By 1870, they had shifted from just printing to publishing directories, travel guides, and newspapers. Their first map appeared in 1872 in a railway guide. The map was produced using a new wax engraving method, a cheaper process that gave the company an edge.
By 1880 Rand McNally had entered the education market with globes, wall maps, and geography texts for students. In 1923, Rand McNally published the first Goode’s World Atlas, named after its editor, Dr. J. Paul Goode. For generations afterward, this would be the standard classroom atlas.
In 1899, William Rand left the company, but McNally and his family remained, controlling the company for over a century.
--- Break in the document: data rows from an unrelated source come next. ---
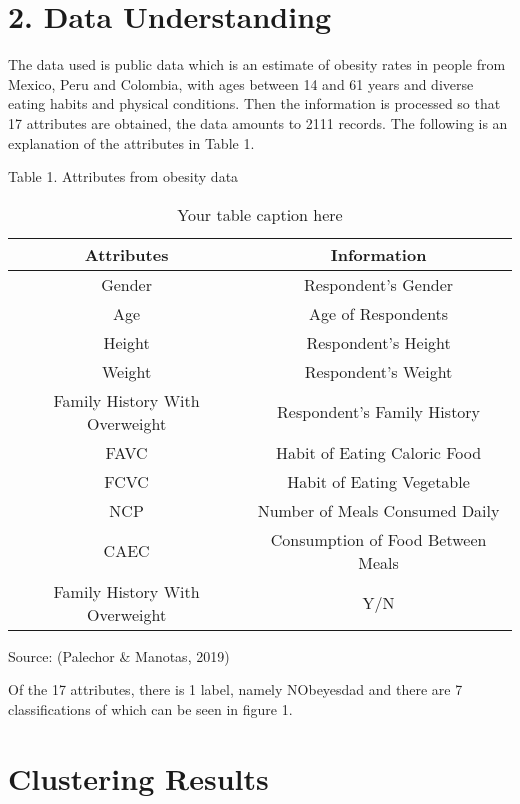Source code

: \documentclass[conference]{IEEEtran}
\begin{document}
\section*{2. Data Understanding}
The data used is public data which is an estimate of obesity rates in people from Mexico, Peru and Colombia, with ages between 14 and 61 years and diverse eating habits and physical conditions. Then the information is processed so that 17 attributes are obtained, the data amounts to 2111 records. The following is an explanation of the attributes in Table 1.

Table 1. Attributes from obesity data

\begin{table}[H]
    \centering
    \caption{Your table caption here}
    \begin{tabular}{|c|c|}
    \hline
    \textbf{Attributes} & \textbf{Information} \\
    \hline
    Gender & Respondent's Gender \\
    \hline
    Age & Age of Respondents \\
    \hline
    Height & Respondent's Height \\
    \hline
    Weight & Respondent's Weight \\
    \hline
    Family History With Overweight & Respondent's Family History \\
    \hline
    FAVC & Habit of Eating Caloric Food \\
    \hline
    FCVC & Habit of Eating Vegetable \\
    \hline
    NCP & Number of Meals Consumed Daily \\
    \hline
    CAEC & Consumption of Food Between Meals \\
    \hline
    Family History With Overweight & Y/N \\
    \hline
    \end{tabular}
\end{table}

Source: (Palechor \& Manotas, 2019)

Of the 17 attributes, there is 1 label, namely NObeyesdad and there are 7 classifications of which can be seen in figure 1.

\begin{center}
\end{center}

\section{Clustering Results}
\end{document}
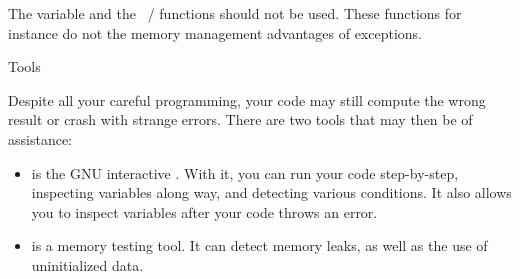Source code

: The  variable and the
~/  functions should not be
used. These functions for instance do not the memory management
advantages of exceptions.

 {Tools}

Despite all your careful programming, your code may still compute the
wrong result or crash with strange errors. There are two tools that
may then be of assistance:
\begin{itemize}
\item {} is the GNU interactive
  . With it, you can run your code step-by-step,
  inspecting variables along way, and detecting various conditions. It
  also allows you to inspect variables after your code throws an
  error.
\item {} is a memory testing tool. It can detect
  memory leaks, as well as the use of uninitialized data.
\end{itemize}
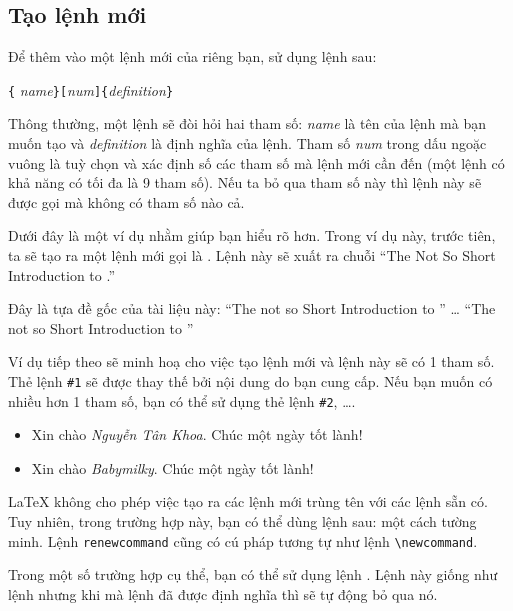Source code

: \subsection{Tạo lệnh mới}
Để thêm vào một lệnh mới của riêng bạn, sử dụng lệnh sau:

\begin{lscommand}
\verb|{|%
       \emph{name}\verb|}[|\emph{num}\verb|]{|\emph{definition}\verb|}|
\end{lscommand}
\noindent Thông thường, một lệnh sẽ đòi hỏi hai tham số: \emph{name} là tên của lệnh mà bạn muốn tạo và \emph{definition} là định nghĩa của lệnh. Tham số \emph{num} trong dấu ngoặc vuông là tuỳ chọn và xác định số các tham số mà lệnh mới cần đến (một lệnh có khả năng có tối đa là 9 tham số). Nếu ta bỏ qua tham số này thì lệnh này sẽ được gọi mà không có tham số nào cả.

Dưới đây là một ví dụ nhằm giúp bạn hiểu rõ hơn. Trong ví dụ này, trước tiên, ta sẽ tạo ra một lệnh mới gọi là . Lệnh này sẽ xuất ra chuỗi ``The Not So Short Introduction to \LaTeXe{}.''

\begin{example}
\newcommand{\tnss}{The not
    so Short Introduction to
    \LaTeXe}
Đây là tựa đề gốc của tài
liệu này: ``\tnss'' \ldots{}
``\tnss''
\end{example}
Ví dụ tiếp theo sẽ minh hoạ cho việc tạo lệnh mới và lệnh này sẽ có 1 tham số. Thẻ lệnh \verb|#1| sẽ được thay thế bởi nội dung do bạn cung cấp. Nếu bạn muốn có nhiều hơn 1 tham số, bạn có thể sử dụng thẻ lệnh \verb|#2|, \ldots.

\begin{example}
\newcommand{\txsit}[1]
 {Xin chào
 \emph{#1}. Chúc một ngày tốt lành!}
\begin{itemize}
\item \txsit{Nguyễn Tân Khoa}
\item \txsit{Babymilky}
\end{itemize}
\end{example}
\LaTeX{} không cho phép việc tạo ra các lệnh mới trùng tên với các lệnh sẵn có. Tuy nhiên, trong trường hợp này, bạn có thể dùng lệnh sau:  một cách tường minh. Lệnh \verb|renewcommand| cũng có cú pháp tương tự như lệnh \verb|\newcommand|.

Trong một số trường hợp cụ thể, bạn có thể sử dụng lệnh . Lệnh này giống như lệnh  nhưng khi mà lệnh đã được định nghĩa thì \LaTeXe{} sẽ tự động bỏ qua nó.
In 1904, they published their first road map intended for automobiles and by 1907 were publishing Photo-Auto Guides, which combined photography and mapping to help drivers. In 1924, they produced the Auto Chum, a precursor to their famous road atlases. Rand McNally would remain the leader in road maps and atlases throughout the twentieth century.
In 1937, Rand McNally opened its first store in New York City. Ever on the frontier of technology, Rand McNally pioneered the scribing process for printing tickets in 1958 and printed their first full-color road atlas in 1960. Arthur Robinson developed his now-famous projection of Rand McNally in 1969. By the 1980s, the company was exploring digital reproduction and digital databases of maps for truckers. In the 1990s, they lead the charge to develop trip-planning software and websites. Today, most of its products are available online or in a digital format, including maps for tablets and phones.